- _HOW TO COMPLETE THIS TASK_: Your answer should be the exact lines of the data below from the one containing "- BlogFeaturedImage component" through the one containing "- Individual posts"; please include nothing else.

Stored entries

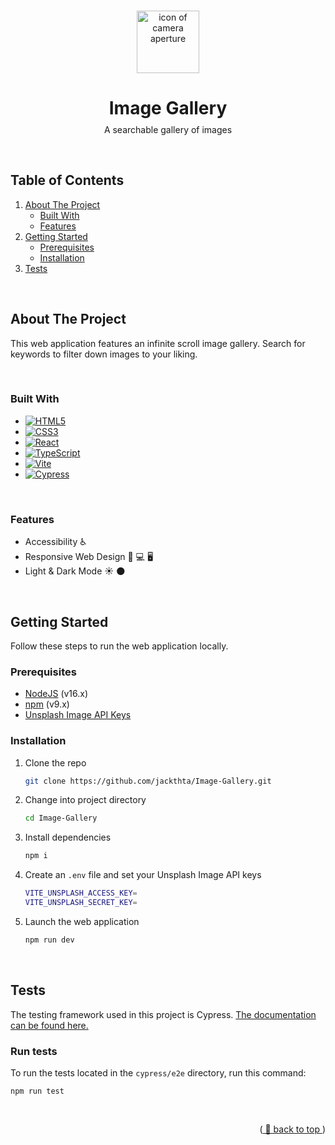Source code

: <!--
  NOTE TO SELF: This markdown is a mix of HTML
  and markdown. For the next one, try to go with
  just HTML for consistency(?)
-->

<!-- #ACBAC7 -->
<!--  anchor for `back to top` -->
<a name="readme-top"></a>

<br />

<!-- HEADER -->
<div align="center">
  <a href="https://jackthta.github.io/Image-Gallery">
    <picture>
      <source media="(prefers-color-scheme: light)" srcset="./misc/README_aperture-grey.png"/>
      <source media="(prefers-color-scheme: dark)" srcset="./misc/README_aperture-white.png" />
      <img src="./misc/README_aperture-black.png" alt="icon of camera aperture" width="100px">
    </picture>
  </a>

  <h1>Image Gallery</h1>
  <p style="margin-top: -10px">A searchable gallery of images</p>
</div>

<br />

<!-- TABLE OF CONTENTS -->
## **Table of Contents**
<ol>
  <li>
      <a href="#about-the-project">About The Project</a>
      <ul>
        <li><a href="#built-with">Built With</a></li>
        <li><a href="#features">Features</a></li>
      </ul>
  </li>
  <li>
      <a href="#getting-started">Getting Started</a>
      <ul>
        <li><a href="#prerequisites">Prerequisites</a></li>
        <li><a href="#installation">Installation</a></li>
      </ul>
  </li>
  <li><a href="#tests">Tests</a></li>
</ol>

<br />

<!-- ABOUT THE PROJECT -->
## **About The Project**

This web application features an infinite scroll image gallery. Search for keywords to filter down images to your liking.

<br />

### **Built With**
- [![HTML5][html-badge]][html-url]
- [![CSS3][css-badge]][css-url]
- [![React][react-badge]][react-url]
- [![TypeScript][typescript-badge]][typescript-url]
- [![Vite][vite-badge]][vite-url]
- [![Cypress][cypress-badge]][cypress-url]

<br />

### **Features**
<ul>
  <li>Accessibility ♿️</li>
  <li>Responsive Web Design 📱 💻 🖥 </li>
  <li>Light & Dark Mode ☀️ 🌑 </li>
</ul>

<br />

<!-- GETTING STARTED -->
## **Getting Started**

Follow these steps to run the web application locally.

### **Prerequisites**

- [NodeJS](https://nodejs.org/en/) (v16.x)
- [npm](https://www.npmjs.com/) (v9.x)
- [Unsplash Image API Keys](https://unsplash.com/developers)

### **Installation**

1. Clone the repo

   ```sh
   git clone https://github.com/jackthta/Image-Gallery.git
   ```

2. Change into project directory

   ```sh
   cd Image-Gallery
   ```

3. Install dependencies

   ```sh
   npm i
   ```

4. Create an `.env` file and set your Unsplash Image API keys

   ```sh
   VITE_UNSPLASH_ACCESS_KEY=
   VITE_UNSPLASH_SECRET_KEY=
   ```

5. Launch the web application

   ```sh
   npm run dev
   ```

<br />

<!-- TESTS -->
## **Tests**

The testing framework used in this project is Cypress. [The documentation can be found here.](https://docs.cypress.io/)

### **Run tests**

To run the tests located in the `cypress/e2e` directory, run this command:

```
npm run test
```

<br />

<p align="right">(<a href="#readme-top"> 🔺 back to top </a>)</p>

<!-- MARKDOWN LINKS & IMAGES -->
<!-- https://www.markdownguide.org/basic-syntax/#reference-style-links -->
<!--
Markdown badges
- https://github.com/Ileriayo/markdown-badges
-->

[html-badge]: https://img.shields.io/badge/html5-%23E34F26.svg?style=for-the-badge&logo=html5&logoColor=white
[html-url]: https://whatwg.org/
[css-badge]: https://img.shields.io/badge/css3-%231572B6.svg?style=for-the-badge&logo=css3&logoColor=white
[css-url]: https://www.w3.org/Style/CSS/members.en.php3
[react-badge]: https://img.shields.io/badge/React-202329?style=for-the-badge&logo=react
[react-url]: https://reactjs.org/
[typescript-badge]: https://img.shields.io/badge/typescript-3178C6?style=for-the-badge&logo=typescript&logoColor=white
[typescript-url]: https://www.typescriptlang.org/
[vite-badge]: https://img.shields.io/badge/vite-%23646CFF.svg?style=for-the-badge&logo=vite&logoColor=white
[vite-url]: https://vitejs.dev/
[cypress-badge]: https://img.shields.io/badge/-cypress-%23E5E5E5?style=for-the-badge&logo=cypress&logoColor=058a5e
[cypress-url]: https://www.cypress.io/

...

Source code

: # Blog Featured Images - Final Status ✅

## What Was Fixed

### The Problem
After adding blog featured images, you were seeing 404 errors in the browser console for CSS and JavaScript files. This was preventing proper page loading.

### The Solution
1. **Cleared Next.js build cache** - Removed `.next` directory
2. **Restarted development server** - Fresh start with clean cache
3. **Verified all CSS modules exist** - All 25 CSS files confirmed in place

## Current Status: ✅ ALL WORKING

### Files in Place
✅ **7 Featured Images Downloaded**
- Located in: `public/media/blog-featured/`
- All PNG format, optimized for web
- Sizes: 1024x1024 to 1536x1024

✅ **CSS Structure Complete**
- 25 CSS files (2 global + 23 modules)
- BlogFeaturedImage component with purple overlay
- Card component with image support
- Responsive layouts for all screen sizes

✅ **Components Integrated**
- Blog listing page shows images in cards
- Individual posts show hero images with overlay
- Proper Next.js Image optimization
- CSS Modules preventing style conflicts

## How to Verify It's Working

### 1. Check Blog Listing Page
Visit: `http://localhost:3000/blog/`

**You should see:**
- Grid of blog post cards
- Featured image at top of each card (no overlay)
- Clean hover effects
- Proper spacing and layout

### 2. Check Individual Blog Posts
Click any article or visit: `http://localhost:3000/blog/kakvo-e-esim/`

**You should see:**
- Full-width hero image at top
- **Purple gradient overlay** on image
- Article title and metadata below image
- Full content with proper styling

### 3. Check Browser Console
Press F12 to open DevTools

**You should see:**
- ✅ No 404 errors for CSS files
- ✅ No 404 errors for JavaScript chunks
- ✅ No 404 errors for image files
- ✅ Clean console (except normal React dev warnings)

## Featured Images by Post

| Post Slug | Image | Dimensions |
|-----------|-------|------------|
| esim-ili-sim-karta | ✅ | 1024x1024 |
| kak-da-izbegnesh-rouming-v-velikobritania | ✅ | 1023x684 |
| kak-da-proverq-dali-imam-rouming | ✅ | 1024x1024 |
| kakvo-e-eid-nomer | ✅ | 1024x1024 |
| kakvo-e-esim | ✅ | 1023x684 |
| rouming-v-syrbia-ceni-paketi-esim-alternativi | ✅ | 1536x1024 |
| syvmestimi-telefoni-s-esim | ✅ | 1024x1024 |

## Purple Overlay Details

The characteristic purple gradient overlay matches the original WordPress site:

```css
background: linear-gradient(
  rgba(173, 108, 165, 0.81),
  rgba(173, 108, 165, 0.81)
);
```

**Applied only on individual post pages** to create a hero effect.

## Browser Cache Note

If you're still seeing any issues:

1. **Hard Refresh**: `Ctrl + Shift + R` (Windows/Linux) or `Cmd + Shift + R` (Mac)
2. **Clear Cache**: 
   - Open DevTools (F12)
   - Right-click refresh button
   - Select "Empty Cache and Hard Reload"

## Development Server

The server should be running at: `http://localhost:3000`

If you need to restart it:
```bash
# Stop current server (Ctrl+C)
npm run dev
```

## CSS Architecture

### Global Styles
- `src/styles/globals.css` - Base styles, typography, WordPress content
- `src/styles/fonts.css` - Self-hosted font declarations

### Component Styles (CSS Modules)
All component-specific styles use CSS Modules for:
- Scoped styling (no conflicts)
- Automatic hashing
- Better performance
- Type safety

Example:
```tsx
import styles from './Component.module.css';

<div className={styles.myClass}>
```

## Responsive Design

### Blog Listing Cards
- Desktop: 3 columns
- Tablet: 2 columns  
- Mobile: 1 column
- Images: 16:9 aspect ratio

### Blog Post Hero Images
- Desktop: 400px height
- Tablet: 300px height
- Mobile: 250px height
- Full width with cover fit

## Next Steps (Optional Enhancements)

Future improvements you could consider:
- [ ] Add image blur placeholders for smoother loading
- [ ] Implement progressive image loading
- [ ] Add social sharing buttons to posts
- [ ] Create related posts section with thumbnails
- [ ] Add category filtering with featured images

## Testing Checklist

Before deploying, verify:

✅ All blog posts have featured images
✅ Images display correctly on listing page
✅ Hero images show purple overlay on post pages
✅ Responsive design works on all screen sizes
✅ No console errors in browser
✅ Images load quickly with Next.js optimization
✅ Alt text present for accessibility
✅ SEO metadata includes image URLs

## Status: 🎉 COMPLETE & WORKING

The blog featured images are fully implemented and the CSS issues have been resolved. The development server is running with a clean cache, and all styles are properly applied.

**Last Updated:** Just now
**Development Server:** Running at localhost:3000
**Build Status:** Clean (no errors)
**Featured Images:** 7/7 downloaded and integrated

==

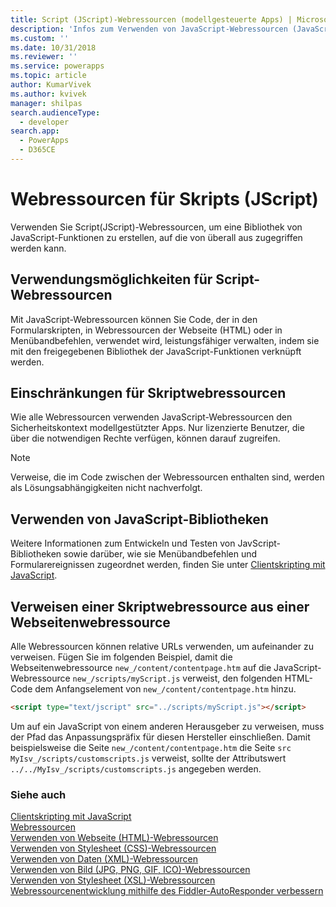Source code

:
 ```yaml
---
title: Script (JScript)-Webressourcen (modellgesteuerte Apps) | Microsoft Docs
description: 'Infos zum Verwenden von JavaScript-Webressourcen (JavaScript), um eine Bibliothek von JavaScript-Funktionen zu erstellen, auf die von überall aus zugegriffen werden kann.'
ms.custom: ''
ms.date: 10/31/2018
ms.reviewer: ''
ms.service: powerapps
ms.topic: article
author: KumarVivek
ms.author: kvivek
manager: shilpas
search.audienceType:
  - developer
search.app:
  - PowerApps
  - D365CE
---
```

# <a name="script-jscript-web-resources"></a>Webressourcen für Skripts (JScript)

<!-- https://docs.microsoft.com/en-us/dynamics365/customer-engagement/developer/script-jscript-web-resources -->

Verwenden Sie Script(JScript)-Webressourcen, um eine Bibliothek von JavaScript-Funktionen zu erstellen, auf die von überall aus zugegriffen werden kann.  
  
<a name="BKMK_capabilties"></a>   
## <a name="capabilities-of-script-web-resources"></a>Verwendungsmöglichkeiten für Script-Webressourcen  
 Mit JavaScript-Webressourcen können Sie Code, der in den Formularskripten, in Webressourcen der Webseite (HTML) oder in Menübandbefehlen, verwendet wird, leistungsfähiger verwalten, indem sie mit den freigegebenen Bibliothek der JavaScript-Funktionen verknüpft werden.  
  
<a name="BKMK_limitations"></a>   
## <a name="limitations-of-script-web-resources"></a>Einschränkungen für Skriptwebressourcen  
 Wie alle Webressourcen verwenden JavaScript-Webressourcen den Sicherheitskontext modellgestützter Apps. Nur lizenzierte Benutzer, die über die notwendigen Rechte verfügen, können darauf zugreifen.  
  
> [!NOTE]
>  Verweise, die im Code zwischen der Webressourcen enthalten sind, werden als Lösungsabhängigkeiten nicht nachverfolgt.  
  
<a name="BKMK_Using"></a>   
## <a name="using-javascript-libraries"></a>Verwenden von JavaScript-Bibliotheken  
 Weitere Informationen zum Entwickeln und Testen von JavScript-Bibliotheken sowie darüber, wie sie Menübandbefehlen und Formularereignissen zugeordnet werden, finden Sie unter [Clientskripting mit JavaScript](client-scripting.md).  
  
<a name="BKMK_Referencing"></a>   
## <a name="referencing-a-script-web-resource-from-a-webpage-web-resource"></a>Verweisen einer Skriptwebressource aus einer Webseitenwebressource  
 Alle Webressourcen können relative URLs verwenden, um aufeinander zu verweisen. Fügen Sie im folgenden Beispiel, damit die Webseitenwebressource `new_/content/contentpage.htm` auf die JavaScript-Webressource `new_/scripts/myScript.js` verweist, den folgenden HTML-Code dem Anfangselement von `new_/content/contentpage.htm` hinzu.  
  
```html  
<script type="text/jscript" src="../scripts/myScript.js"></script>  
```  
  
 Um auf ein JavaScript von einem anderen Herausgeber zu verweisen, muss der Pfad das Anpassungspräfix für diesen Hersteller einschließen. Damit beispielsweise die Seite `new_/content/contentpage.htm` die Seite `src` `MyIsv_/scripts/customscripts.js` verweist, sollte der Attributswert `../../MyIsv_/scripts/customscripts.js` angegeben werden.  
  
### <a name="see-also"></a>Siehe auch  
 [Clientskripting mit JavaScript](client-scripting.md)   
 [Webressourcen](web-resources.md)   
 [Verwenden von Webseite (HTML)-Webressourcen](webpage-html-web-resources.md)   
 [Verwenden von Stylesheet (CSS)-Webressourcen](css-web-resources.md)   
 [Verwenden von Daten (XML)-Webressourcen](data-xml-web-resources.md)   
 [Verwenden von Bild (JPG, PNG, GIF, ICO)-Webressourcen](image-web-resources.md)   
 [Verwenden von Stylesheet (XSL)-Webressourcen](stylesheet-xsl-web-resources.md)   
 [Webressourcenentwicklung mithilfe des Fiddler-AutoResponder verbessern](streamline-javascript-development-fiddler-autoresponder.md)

- _RESULT BELOW_:
- BlogFeaturedImage component with purple overlay
- Card component with image support
- Responsive layouts for all screen sizes

✅ **Components Integrated**
- Blog listing page shows images in cards
- Individual posts show hero images with overlay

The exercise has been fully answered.